- What is expected -
Each line of the entries below that holds "including" is needed, copied in full.

- Materials provided -
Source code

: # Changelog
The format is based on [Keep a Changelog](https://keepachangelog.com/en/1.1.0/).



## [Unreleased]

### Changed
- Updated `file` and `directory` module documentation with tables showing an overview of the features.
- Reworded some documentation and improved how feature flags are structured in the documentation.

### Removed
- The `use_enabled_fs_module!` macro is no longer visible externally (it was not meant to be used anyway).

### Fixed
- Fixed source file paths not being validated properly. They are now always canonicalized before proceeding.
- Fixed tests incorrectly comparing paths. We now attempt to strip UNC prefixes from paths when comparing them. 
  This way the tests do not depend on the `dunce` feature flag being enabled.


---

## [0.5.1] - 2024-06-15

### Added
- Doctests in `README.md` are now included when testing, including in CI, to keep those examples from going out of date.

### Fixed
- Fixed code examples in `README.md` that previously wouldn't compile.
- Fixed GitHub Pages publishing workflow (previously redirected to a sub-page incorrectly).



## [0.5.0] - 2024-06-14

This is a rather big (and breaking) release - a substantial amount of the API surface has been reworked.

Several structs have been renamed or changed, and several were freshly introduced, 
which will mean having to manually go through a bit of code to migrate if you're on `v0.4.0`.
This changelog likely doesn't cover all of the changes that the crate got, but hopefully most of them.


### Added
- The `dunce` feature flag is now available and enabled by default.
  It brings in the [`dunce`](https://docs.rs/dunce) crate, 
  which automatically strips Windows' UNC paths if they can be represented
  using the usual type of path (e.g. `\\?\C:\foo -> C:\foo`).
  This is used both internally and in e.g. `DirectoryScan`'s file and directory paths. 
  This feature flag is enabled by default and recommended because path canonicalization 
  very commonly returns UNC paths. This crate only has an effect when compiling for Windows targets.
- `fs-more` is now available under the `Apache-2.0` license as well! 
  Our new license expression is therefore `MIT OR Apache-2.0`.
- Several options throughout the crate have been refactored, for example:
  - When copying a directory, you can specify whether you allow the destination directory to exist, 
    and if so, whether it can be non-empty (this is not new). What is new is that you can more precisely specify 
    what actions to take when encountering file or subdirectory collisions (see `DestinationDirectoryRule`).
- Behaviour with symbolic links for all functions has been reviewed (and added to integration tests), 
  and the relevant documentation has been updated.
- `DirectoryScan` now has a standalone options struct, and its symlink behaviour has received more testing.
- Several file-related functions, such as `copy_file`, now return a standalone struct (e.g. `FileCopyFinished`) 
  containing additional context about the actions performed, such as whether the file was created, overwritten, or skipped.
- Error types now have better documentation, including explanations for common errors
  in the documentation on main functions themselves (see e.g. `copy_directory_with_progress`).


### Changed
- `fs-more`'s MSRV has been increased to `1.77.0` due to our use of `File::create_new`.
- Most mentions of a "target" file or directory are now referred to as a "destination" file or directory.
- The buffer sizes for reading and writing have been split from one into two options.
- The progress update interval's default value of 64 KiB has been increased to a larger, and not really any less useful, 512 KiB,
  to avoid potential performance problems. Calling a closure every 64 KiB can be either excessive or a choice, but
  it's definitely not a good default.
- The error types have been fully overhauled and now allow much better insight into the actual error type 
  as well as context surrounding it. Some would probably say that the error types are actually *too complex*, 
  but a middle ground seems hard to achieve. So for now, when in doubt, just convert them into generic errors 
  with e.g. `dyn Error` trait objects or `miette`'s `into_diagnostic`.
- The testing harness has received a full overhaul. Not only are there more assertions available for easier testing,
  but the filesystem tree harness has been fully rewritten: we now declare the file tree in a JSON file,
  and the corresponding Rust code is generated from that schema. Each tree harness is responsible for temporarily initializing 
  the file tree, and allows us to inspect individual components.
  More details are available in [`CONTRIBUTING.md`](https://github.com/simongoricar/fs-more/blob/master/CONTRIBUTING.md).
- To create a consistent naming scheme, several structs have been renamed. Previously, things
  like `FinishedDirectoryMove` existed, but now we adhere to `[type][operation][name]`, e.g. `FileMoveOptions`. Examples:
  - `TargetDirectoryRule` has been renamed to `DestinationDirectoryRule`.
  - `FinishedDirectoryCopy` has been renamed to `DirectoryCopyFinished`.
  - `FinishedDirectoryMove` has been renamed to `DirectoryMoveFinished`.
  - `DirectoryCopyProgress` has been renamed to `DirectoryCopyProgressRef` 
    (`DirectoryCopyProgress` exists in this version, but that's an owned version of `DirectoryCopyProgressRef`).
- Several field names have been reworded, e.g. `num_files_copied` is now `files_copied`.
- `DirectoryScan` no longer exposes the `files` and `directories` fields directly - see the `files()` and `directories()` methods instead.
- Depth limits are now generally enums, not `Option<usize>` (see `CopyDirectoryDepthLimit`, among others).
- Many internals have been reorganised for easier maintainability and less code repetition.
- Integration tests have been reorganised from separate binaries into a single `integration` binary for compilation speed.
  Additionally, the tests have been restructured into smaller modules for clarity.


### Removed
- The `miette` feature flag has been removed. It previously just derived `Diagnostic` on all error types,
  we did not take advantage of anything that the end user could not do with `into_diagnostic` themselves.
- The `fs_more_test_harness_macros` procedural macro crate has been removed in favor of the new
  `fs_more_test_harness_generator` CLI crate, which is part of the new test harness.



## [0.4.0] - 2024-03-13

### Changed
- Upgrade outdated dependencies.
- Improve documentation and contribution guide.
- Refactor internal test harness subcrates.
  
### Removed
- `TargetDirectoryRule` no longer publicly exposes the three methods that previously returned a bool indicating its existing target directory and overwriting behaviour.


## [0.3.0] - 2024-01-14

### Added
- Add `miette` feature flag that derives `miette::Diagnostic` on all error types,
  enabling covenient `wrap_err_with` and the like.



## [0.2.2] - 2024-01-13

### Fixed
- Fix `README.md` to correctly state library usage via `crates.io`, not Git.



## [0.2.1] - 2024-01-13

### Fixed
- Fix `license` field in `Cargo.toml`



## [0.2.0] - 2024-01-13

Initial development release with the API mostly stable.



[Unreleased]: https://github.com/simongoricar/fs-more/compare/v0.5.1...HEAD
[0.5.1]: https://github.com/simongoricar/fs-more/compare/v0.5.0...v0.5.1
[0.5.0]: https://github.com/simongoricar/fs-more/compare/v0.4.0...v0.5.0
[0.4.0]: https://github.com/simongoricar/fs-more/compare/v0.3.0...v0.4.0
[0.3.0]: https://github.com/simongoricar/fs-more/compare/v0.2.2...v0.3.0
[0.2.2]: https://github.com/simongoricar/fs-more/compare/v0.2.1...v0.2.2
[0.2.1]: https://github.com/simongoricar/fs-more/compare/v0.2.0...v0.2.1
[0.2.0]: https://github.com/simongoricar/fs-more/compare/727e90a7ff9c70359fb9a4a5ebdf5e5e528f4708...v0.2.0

- Task output -
- Doctests in `README.md` are now included when testing, including in CI, to keep those examples from going out of date.
- Error types now have better documentation, including explanations for common errors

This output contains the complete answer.